What you are asked to do: Retype all the records below exactly as they are, with no image carried over.
** Opening Material for this exercise block **
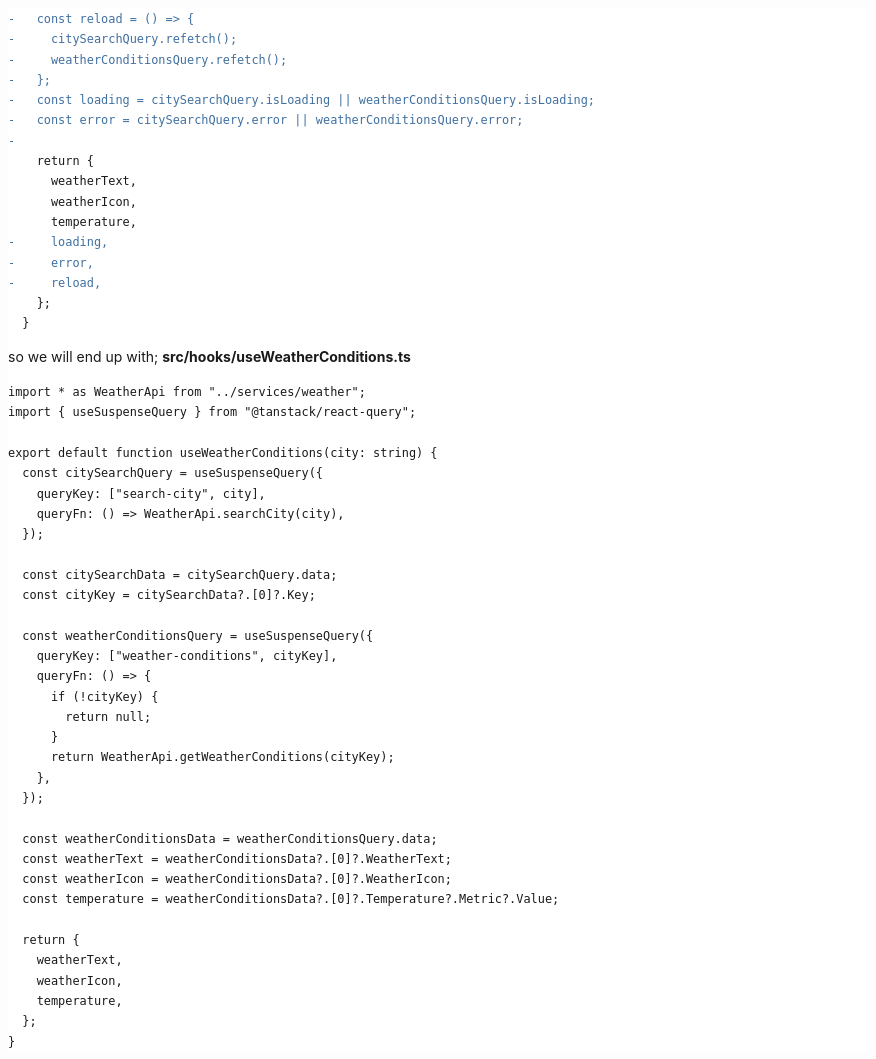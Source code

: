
 ```diff
-   const reload = () => {
-     citySearchQuery.refetch();
-     weatherConditionsQuery.refetch();
-   };
-   const loading = citySearchQuery.isLoading || weatherConditionsQuery.isLoading;
-   const error = citySearchQuery.error || weatherConditionsQuery.error;
-
    return {
      weatherText,
      weatherIcon,
      temperature,
-     loading,
-     error,
-     reload,
    };
  }
```

so we will end up with;
**src/hooks/useWeatherConditions.ts**

```tsx
import * as WeatherApi from "../services/weather";
import { useSuspenseQuery } from "@tanstack/react-query";

export default function useWeatherConditions(city: string) {
  const citySearchQuery = useSuspenseQuery({
    queryKey: ["search-city", city],
    queryFn: () => WeatherApi.searchCity(city),
  });

  const citySearchData = citySearchQuery.data;
  const cityKey = citySearchData?.[0]?.Key;

  const weatherConditionsQuery = useSuspenseQuery({
    queryKey: ["weather-conditions", cityKey],
    queryFn: () => {
      if (!cityKey) {
        return null;
      }
      return WeatherApi.getWeatherConditions(cityKey);
    },
  });

  const weatherConditionsData = weatherConditionsQuery.data;
  const weatherText = weatherConditionsData?.[0]?.WeatherText;
  const weatherIcon = weatherConditionsData?.[0]?.WeatherIcon;
  const temperature = weatherConditionsData?.[0]?.Temperature?.Metric?.Value;

  return {
    weatherText,
    weatherIcon,
    temperature,
  };
}
```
** Closing Material for this exercise block **
Result below:
Source code

:
 ```diff
-   const reload = () => {
-     citySearchQuery.refetch();
-     weatherConditionsQuery.refetch();
-   };
-   const loading = citySearchQuery.isLoading || weatherConditionsQuery.isLoading;
-   const error = citySearchQuery.error || weatherConditionsQuery.error;
-
    return {
      weatherText,
      weatherIcon,
      temperature,
-     loading,
-     error,
-     reload,
    };
  }
```

so we will end up with;
**src/hooks/useWeatherConditions.ts**

```tsx
import * as WeatherApi from "../services/weather";
import { useSuspenseQuery } from "@tanstack/react-query";

export default function useWeatherConditions(city: string) {
  const citySearchQuery = useSuspenseQuery({
    queryKey: ["search-city", city],
    queryFn: () => WeatherApi.searchCity(city),
  });

  const citySearchData = citySearchQuery.data;
  const cityKey = citySearchData?.[0]?.Key;

  const weatherConditionsQuery = useSuspenseQuery({
    queryKey: ["weather-conditions", cityKey],
    queryFn: () => {
      if (!cityKey) {
        return null;
      }
      return WeatherApi.getWeatherConditions(cityKey);
    },
  });

  const weatherConditionsData = weatherConditionsQuery.data;
  const weatherText = weatherConditionsData?.[0]?.WeatherText;
  const weatherIcon = weatherConditionsData?.[0]?.WeatherIcon;
  const temperature = weatherConditionsData?.[0]?.Temperature?.Metric?.Value;

  return {
    weatherText,
    weatherIcon,
    temperature,
  };
}
```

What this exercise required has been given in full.